Participants are encouraged to:
- Spend quiet time in nature or rest after the circle.
- Journal, draw, or write reflections.
- Avoid premature conclusions — integration unfolds over time.
🌅 Learn more about Integration & Pitfalls →
Facilitator Checklist
- Prepare a quiet, clean, circular space.
- Review circle principles and agreements.
- Maintain neutrality and presence.
- Protect time and confidentiality.
- Offer optional emotional support afterward.
- Debrief with your facilitation team post-retreat.
Ethical Frame
Facilitators of Transcendent Psychology are bound by the Honor Pledge & Consent:
- Respect autonomy and confidentiality.
- Avoid interpretation, advice, or influence.
- Refrain from personal, emotional, or sexual involvement with participants.
- Maintain professional composure and neutrality.
Read the Honor Pledge & Consent →
Acknowledgements
This document is adapted from the ICEERS AyaSafe6 – Guide for Managing Sharing Circles, licensed under Creative Commons BY-NC-SA 4.0, and integrated into the Transcendent Psychology Facilitator Training Curriculum.
We honor ICEERS for their open-source commitment to safe, ethical, and culturally respectful plant medicine practices.
🔗 Learn about the ICEERS Dandelion Model →
🔗 Continue Your Journey
📄 SEO Metadata (for WordPress)
- Meta Title: Guide for Managing Sharing Circles | Transcendent Psychology Retreats
- Meta Description: Learn how to facilitate post-retreat sharing circles with presence, safety, and empathy.
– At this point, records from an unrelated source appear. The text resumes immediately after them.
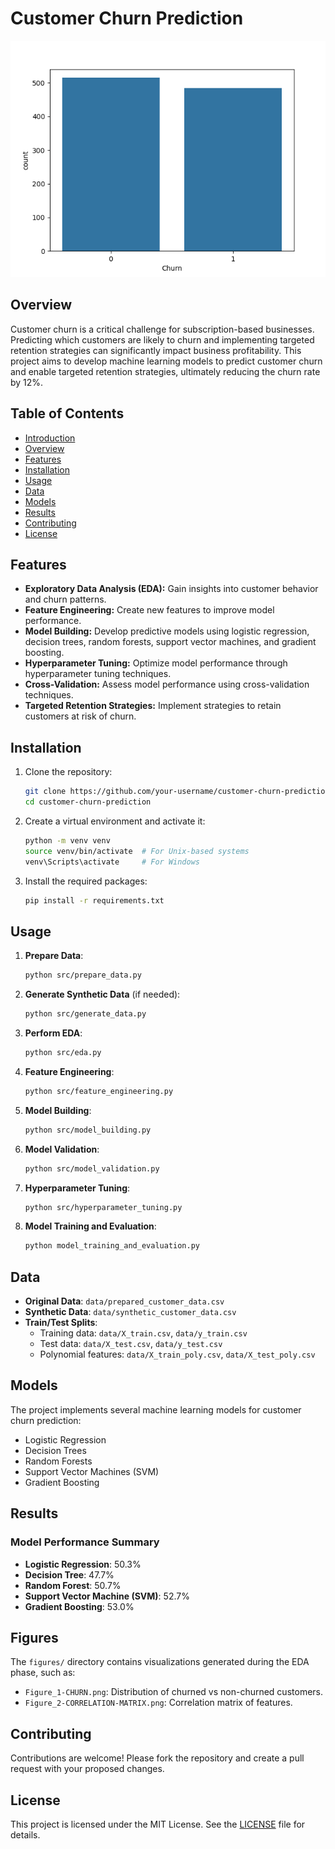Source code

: # Customer Churn Prediction

![Churn Prediction](figures/Figure_1-CHURN.png)

## Overview

Customer churn is a critical challenge for subscription-based businesses. Predicting which customers are likely to churn and implementing targeted retention strategies can significantly impact business profitability. This project aims to develop machine learning models to predict customer churn and enable targeted retention strategies, ultimately reducing the churn rate by 12%.

## Table of Contents

- [Introduction](#customer-churn-prediction)
- [Overview](#overview)
- [Features](#features)
- [Installation](#installation)
- [Usage](#usage)
- [Data](#data)
- [Models](#models)
- [Results](#results)
- [Contributing](#contributing)
- [License](#license)

## Features

- **Exploratory Data Analysis (EDA):** Gain insights into customer behavior and churn patterns.
- **Feature Engineering:** Create new features to improve model performance.
- **Model Building:** Develop predictive models using logistic regression, decision trees, random forests, support vector machines, and gradient boosting.
- **Hyperparameter Tuning:** Optimize model performance through hyperparameter tuning techniques.
- **Cross-Validation:** Assess model performance using cross-validation techniques.
- **Targeted Retention Strategies:** Implement strategies to retain customers at risk of churn.

## Installation

1. Clone the repository:
    ```bash
    git clone https://github.com/your-username/customer-churn-prediction.git
    cd customer-churn-prediction
    ```

2. Create a virtual environment and activate it:
    ```bash
    python -m venv venv
    source venv/bin/activate  # For Unix-based systems
    venv\Scripts\activate     # For Windows
    ```

3. Install the required packages:
    ```bash
    pip install -r requirements.txt
    ```

## Usage

1. **Prepare Data**: 
    ```bash
    python src/prepare_data.py
    ```

2. **Generate Synthetic Data** (if needed):
    ```bash
    python src/generate_data.py
    ```

3. **Perform EDA**: 
    ```bash
    python src/eda.py
    ```

4. **Feature Engineering**: 
    ```bash
    python src/feature_engineering.py
    ```

5. **Model Building**:
    ```bash
    python src/model_building.py
    ```

6. **Model Validation**:
    ```bash
    python src/model_validation.py
    ```

7. **Hyperparameter Tuning**:
    ```bash
    python src/hyperparameter_tuning.py
    ```

8. **Model Training and Evaluation**:
    ```bash
    python model_training_and_evaluation.py
    ```

## Data

- **Original Data**: `data/prepared_customer_data.csv`
- **Synthetic Data**: `data/synthetic_customer_data.csv`
- **Train/Test Splits**: 
    - Training data: `data/X_train.csv`, `data/y_train.csv`
    - Test data: `data/X_test.csv`, `data/y_test.csv`
    - Polynomial features: `data/X_train_poly.csv`, `data/X_test_poly.csv`

## Models

The project implements several machine learning models for customer churn prediction:

- Logistic Regression
- Decision Trees
- Random Forests
- Support Vector Machines (SVM)
- Gradient Boosting

## Results

### Model Performance Summary

- **Logistic Regression**: 50.3%
- **Decision Tree**: 47.7%
- **Random Forest**: 50.7%
- **Support Vector Machine (SVM)**: 52.7%
- **Gradient Boosting**: 53.0%


## Figures

The `figures/` directory contains visualizations generated during the EDA phase, such as:
- `Figure_1-CHURN.png`: Distribution of churned vs non-churned customers.
- `Figure_2-CORRELATION-MATRIX.png`: Correlation matrix of features.

## Contributing

Contributions are welcome! Please fork the repository and create a pull request with your proposed changes.

## License

This project is licensed under the MIT License. See the [LICENSE](LICENSE) file for details.

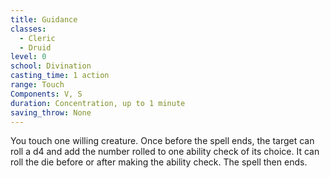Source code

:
```yaml
---
title: Guidance
classes:
  - Cleric
  - Druid
level: 0
school: Divination
casting_time: 1 action
range: Touch
Components: V, S
duration: Concentration, up to 1 minute
saving_throw: None
---
```


You touch one willing creature. Once before the spell ends, the target can roll a d4 and add the number rolled to one ability check of its choice. It can roll the die before or after making the ability check. The spell then ends.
Adapted from ICEERS AyaSafe6 for Transcendent Psychology.
- Focus Keywords: sharing circle facilitation, integration guide, ayahuasca sharing, retreat group process, ICEERS Dandelion Model
- Schema Type: “HowTo” / “EducationalArticle”
- Internal Links: Honor Pledge, Integration Pitfalls, Guide for New Participants
🎨 Divi Layout Recommendations
| Section | Layout | Style |
|---|---|---|
| Hero Section | Full-width banner with mandala or circular motif | Warm neutral tone |
| Principles | Icon-based grid (confidentiality, equality, presence, non-interference, time) | Gentle color accents |
| Structure Steps | Numbered accordion or timeline | Interactive navigation |
| Facilitator Role | Two-column layout: text + image of circle setting | Calm typography |
| CTA Footer | “Learn more about Integration” button | Gradient background (green → gold) |
Would you like me to now develop the Integration & Follow-Up (Integration Pitfalls) page next — merging ICEERS’ “Trampas de la Integración” with your Transcendent Psychology model for post-retreat meaning-making and supervision?